We use cookies to improve your experience. By using our site you are accepting our cookie policy. 
Read our privacy policy to learn more.



Go to Business, Finance, Risk, Information Management

Tax trends to keep an eye out for this year

26th June 2017 | David Genders

tax-return.jpg

Beginning with the start of the current tax year on 6 April 2017 a number of new tax measures came into effect.

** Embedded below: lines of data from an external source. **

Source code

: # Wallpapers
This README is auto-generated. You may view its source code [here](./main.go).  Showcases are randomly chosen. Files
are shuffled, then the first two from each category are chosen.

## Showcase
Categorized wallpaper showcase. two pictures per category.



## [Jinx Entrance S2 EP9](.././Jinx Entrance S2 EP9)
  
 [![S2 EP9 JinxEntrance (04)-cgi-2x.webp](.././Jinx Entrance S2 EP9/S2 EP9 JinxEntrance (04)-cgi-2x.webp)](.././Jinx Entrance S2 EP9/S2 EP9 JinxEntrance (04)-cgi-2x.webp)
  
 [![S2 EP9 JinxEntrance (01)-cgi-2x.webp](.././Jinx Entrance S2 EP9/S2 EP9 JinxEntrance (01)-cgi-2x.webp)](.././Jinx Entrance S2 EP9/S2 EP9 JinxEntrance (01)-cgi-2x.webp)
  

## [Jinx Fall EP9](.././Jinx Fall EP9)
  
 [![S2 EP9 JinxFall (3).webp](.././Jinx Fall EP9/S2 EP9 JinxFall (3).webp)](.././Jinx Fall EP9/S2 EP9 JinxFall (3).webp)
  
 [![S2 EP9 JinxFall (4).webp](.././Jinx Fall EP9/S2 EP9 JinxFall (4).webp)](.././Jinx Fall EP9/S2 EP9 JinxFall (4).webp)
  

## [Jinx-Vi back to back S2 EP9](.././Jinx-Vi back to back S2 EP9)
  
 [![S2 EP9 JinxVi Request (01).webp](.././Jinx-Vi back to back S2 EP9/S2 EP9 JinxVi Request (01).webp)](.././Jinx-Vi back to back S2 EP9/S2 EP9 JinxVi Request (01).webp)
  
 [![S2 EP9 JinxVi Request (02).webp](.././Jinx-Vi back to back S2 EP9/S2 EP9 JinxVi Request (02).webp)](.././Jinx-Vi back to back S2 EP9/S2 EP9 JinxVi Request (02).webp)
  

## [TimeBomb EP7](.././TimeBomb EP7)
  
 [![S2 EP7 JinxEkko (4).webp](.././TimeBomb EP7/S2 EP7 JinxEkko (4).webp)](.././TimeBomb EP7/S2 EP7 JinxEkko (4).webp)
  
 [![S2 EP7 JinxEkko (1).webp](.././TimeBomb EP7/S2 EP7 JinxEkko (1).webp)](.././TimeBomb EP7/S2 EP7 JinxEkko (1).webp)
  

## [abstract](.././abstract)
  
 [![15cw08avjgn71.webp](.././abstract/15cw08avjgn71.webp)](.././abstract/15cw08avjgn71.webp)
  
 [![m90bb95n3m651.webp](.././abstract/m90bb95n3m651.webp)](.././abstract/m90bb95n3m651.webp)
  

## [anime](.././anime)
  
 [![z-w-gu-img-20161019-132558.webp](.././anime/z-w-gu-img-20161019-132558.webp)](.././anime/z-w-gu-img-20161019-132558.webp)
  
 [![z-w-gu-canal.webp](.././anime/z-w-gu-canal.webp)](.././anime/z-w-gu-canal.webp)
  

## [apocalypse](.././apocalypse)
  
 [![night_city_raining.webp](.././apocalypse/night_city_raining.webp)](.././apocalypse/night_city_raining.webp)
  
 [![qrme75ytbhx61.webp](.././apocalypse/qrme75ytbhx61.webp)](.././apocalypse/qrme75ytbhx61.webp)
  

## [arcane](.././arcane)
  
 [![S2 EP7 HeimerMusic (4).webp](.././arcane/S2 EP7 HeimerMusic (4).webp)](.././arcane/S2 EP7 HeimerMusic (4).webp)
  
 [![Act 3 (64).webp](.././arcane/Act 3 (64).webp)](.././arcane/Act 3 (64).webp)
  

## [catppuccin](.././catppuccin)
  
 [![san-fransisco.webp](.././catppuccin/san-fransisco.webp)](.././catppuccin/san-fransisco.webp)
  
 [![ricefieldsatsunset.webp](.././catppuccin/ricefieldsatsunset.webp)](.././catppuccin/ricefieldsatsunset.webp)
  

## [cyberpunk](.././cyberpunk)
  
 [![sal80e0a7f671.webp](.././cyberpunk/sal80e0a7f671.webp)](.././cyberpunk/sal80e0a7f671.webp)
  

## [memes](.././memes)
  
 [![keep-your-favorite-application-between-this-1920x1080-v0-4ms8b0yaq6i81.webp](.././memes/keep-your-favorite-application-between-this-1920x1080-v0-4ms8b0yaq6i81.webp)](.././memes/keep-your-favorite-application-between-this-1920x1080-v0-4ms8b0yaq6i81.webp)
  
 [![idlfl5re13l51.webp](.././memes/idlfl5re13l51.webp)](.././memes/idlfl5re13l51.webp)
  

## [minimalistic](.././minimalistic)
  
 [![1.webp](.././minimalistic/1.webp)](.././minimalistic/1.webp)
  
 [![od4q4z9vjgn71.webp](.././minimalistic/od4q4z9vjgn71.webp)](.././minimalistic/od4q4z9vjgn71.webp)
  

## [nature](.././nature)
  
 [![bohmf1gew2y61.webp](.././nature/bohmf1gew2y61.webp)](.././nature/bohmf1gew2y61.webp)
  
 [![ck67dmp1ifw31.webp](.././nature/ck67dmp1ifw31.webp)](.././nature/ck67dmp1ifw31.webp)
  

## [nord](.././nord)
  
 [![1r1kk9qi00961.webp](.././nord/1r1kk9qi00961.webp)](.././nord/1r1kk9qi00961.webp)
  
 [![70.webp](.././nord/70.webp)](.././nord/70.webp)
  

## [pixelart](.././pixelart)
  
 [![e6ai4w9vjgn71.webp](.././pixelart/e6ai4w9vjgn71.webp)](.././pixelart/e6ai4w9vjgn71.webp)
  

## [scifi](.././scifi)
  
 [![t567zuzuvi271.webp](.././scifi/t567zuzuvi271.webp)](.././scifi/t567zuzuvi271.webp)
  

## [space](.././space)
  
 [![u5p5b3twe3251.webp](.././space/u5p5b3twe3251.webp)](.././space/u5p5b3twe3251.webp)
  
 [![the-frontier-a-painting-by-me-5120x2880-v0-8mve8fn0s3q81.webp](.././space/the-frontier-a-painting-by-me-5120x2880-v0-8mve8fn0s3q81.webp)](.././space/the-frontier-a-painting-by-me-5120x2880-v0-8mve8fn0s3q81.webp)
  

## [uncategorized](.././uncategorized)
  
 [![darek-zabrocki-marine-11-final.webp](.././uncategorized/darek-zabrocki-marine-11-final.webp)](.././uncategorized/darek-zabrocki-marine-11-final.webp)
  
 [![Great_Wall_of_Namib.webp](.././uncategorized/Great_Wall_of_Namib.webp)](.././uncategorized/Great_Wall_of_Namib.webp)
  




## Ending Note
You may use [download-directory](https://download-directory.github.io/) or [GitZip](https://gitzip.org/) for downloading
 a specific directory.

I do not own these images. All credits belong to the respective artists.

The most significant of these key changes impact on individual buy-to-let landlords; and the estates of anyone owning a house which is left to their direct descendants on their death.

However, some of the tax changes in the Spring 2017 Budget were casualties of the snap election called by Theresa May in April. The Chancellor of the Exchequer, Philip Hammond, was forced to cull many of the proposed changes so that he could quickly push through Parliament a vastly slimmed down Finance Bill containing only those measures which had cross party approval.

Consequently a number of major changes that were in the pipeline have been lost. These include:

  • the substantial reduction of the tax-free dividend allowance from £5,000 to £2,000 in April 2018;
  • the two new 2017/18 tax free allowances of £1,000 each for individuals who:

-          sell goods or provide services, and/or

-          receive income from the letting of property

  • the introduction of digital taxation this was scheduled to start on 6 April 2018 for traders with turnover above the VAT registration threshold.

As the election has delivered a hung Parliament it remains to be seen if, or when, these intended items of legislation will re-appear.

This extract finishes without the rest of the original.